America needs an intervention

Larissa Sneider
October 7, 2017


America needs an intervention
The insanity has gone far enough
intervention
1 the act of intervening
2 any interference in the affairs of others, esp. by one country in the affairs of another
3 an organized confronting of a person who has a serious problem, as an addiction to drugs or alcohol, by friends and family assembled to urge rehabilitation, etc.
Webster’s New World College Dictionary

A person whose behavior is out of control may be confronted to seek treatment for their addiction(s) by family, friends, employers and medical professionals.  The question is who can intervene in the United States’ addiction to violence and guns.  Too many citizens in the US bought into the myth of the gun culture.  Who is left to do this intervention?  

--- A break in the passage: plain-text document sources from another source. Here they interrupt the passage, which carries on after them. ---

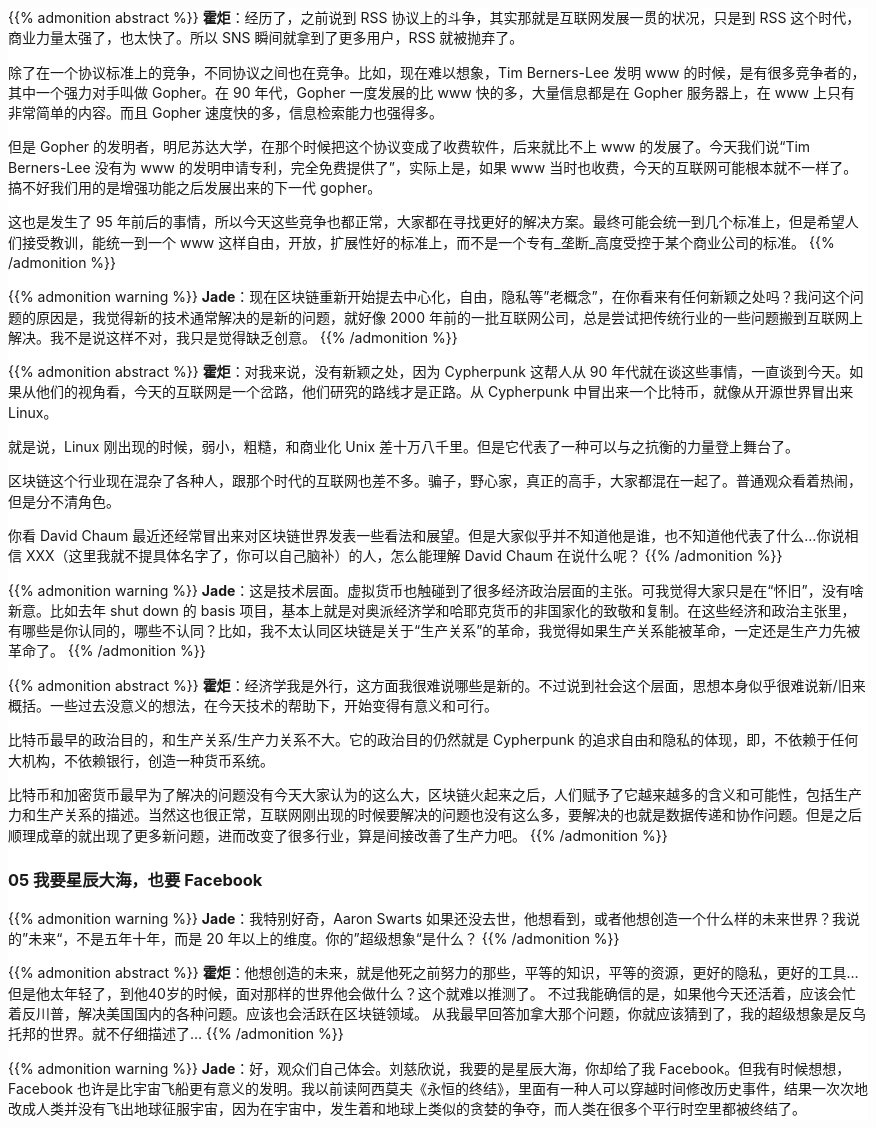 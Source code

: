 {{% admonition abstract %}}
**霍炬**：经历了，之前说到 RSS 协议上的斗争，其实那就是互联网发展一贯的状况，只是到 RSS 这个时代，商业力量太强了，也太快了。所以 SNS 瞬间就拿到了更多用户，RSS 就被抛弃了。

除了在一个协议标准上的竞争，不同协议之间也在竞争。比如，现在难以想象，Tim Berners-Lee 发明 www 的时候，是有很多竞争者的，其中一个强力对手叫做 Gopher。在 90 年代，Gopher 一度发展的比 www 快的多，大量信息都是在 Gopher 服务器上，在 www 上只有非常简单的内容。而且 Gopher 速度快的多，信息检索能力也强得多。

但是 Gopher 的发明者，明尼苏达大学，在那个时候把这个协议变成了收费软件，后来就比不上 www 的发展了。今天我们说“Tim Berners-Lee 没有为 www 的发明申请专利，完全免费提供了”，实际上是，如果 www 当时也收费，今天的互联网可能根本就不一样了。搞不好我们用的是增强功能之后发展出来的下一代 gopher。

这也是发生了 95 年前后的事情，所以今天这些竞争也都正常，大家都在寻找更好的解决方案。最终可能会统一到几个标准上，但是希望人们接受教训，能统一到一个 www 这样自由，开放，扩展性好的标准上，而不是一个专有_垄断_高度受控于某个商业公司的标准。
{{% /admonition %}}

{{% admonition warning %}}
**Jade**：现在区块链重新开始提去中心化，自由，隐私等”老概念”，在你看来有任何新颖之处吗？我问这个问题的原因是，我觉得新的技术通常解决的是新的问题，就好像 2000 年前的一批互联网公司，总是尝试把传统行业的一些问题搬到互联网上解决。我不是说这样不对，我只是觉得缺乏创意。
{{% /admonition %}}

{{% admonition abstract %}}
**霍炬**：对我来说，没有新颖之处，因为 Cypherpunk 这帮人从 90 年代就在谈这些事情，一直谈到今天。如果从他们的视角看，今天的互联网是一个岔路，他们研究的路线才是正路。从 Cypherpunk 中冒出来一个比特币，就像从开源世界冒出来 Linux。

就是说，Linux 刚出现的时候，弱小，粗糙，和商业化 Unix 差十万八千里。但是它代表了一种可以与之抗衡的力量登上舞台了。

区块链这个行业现在混杂了各种人，跟那个时代的互联网也差不多。骗子，野心家，真正的高手，大家都混在一起了。普通观众看着热闹，但是分不清角色。

你看 David Chaum 最近还经常冒出来对区块链世界发表一些看法和展望。但是大家似乎并不知道他是谁，也不知道他代表了什么…你说相信 XXX（这里我就不提具体名字了，你可以自己脑补）的人，怎么能理解 David Chaum 在说什么呢？
{{% /admonition %}}

{{% admonition warning %}}
**Jade**：这是技术层面。虚拟货币也触碰到了很多经济政治层面的主张。可我觉得大家只是在“怀旧”，没有啥新意。比如去年 shut down 的 basis 项目，基本上就是对奥派经济学和哈耶克货币的非国家化的致敬和复制。在这些经济和政治主张里，有哪些是你认同的，哪些不认同？比如，我不太认同区块链是关于“生产关系”的革命，我觉得如果生产关系能被革命，一定还是生产力先被革命了。
{{% /admonition %}}

{{% admonition abstract %}}
**霍炬**：经济学我是外行，这方面我很难说哪些是新的。不过说到社会这个层面，思想本身似乎很难说新/旧来概括。一些过去没意义的想法，在今天技术的帮助下，开始变得有意义和可行。

比特币最早的政治目的，和生产关系/生产力关系不大。它的政治目的仍然就是 Cypherpunk 的追求自由和隐私的体现，即，不依赖于任何大机构，不依赖银行，创造一种货币系统。

比特币和加密货币最早为了解决的问题没有今天大家认为的这么大，区块链火起来之后，人们赋予了它越来越多的含义和可能性，包括生产力和生产关系的描述。当然这也很正常，互联网刚出现的时候要解决的问题也没有这么多，要解决的也就是数据传递和协作问题。但是之后顺理成章的就出现了更多新问题，进而改变了很多行业，算是间接改善了生产力吧。
{{% /admonition %}}

### 05 我要星辰大海，也要 Facebook

{{% admonition warning %}}
**Jade**：我特别好奇，Aaron Swarts 如果还没去世，他想看到，或者他想创造一个什么样的未来世界？我说的”未来“，不是五年十年，而是 20 年以上的维度。你的”超级想象“是什么？
{{% /admonition %}}

{{% admonition abstract %}}
**霍炬**：他想创造的未来，就是他死之前努力的那些，平等的知识，平等的资源，更好的隐私，更好的工具…但是他太年轻了，到他40岁的时候，面对那样的世界他会做什么？这个就难以推测了。
不过我能确信的是，如果他今天还活着，应该会忙着反川普，解决美国国内的各种问题。应该也会活跃在区块链领域。
从我最早回答加拿大那个问题，你就应该猜到了，我的超级想象是反乌托邦的世界。就不仔细描述了…
{{% /admonition %}}

{{% admonition warning %}}
**Jade**：好，观众们自己体会。刘慈欣说，我要的是星辰大海，你却给了我 Facebook。但我有时候想想，Facebook 也许是比宇宙飞船更有意义的发明。我以前读阿西莫夫《永恒的终结》，里面有一种人可以穿越时间修改历史事件，结果一次次地改成人类并没有飞出地球征服宇宙，因为在宇宙中，发生着和地球上类似的贪婪的争夺，而人类在很多个平行时空里都被终结了。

Incident after incident, each more horrifying than the last has plagued our society yet no one is able to bridle these barbaric tendencies.  

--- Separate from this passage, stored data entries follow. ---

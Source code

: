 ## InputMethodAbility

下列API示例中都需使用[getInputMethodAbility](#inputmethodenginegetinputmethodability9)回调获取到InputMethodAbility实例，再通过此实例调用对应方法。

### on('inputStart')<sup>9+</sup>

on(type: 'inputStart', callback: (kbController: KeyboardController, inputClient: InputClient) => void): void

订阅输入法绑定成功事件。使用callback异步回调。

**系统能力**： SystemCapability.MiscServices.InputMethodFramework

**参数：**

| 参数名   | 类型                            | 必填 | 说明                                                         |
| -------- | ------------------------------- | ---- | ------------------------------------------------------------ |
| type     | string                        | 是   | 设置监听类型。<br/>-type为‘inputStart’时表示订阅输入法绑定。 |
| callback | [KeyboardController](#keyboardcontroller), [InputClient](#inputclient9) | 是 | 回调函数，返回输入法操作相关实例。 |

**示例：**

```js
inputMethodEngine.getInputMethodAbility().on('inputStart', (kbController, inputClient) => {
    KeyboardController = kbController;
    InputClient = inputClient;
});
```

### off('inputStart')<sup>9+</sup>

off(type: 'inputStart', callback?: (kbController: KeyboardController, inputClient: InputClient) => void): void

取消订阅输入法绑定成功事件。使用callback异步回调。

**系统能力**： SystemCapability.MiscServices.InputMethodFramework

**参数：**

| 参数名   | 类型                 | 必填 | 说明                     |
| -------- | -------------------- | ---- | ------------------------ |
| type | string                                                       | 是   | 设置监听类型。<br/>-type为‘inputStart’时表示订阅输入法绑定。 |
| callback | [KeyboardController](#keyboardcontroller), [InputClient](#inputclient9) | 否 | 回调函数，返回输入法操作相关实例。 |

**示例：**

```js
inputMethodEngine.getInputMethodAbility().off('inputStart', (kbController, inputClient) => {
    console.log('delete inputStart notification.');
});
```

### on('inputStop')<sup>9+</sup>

In police drama’s on television the investigator often states there are three criteria needed for conviction: means, motive and opportunity.  We have millions of opportunities to create havoc.  They are everywhere people gather.  Motive is a little harder to define but the common link seems to be the acceptance of violence as a way of life in the US.  It is demonstrated in a thousand ways each day in abusive relationships; husband/wife, parent/child, employer/employee, bully/victim, etc.  Too many seem to need to dominate and often resort to violence.  Too many turn a blind eye to this violence.  That blind eye extends to our society when it comes to our national need to dominate in the world.  It also extends to mass violence committed with weapons intended for wars.  The addict has no boundaries.  The national addiction does not limit itself to practical weapons, if they exist.  No, gun “rights” activists, like the addict, refuse to be limited in any way.  Also like the addict they deflect the blame for the consequences of their addiction.

Denial is a term often the butt of jokes but it is a very real part of this dilemma.  We have a mass blindness to any responsibility for our part.  Whether it is just complacency or if we are actively engaged in the fight to make weapons of mass destruction available to all, including the mentally ill, as recently voted by Congress, we are guilty of this mass blindness.  We allow lobbyists to actively bribe our politicians.  We tolerate rhetoric that extols perverted definitions of “rights” never intended by our founders.  We turn our backs to violence in daily life.”It is none of our business” is no longer a valid excuse, if it ever was.  We tend to allow violence against certain classes of people whether it be because of bias against a race or class and excuse others because they are “like us.”  We tend to let others denigrate with impunity.  

We are a ghetto country.  By this I mean we tend to separate into distinct groups; whites, blacks, red, yellows, men, women, ins, outs, rich/ poor, straight, non-straight, etc.  We choose sides.  We don’t define ourselves as human but choose our subset of categories and separate ourselves in subtle ways.  We demonstrate intolerance or an attitude of being somehow superior.  We have allowed that in recent years to escalate into a violence that is being exaggerated in the “social media.”  It has shown up in our politics, the last place it should ever appear.  Lately it has even been exacerbated by interference from foreign sources.  


So who can intervene on this mess?  We can in our individual lives but on a national level it is going to take a large uprising and uproar that we are not going to tolerate it anymore.  We won’t tolerate the division, the violence, the belief that some are better than others.  We then need to take action to limit or eliminate the means, motive and opportunity.  The means may mean limiting the “rights” to own any type of weapon imaginable.  The motive may mean stopping the hate.  The opportunity, well, there will always be opportunities.  We need to become members of the world, not masters.  We need to find love in our hearts and dispel the hatred.  We need to become truly human.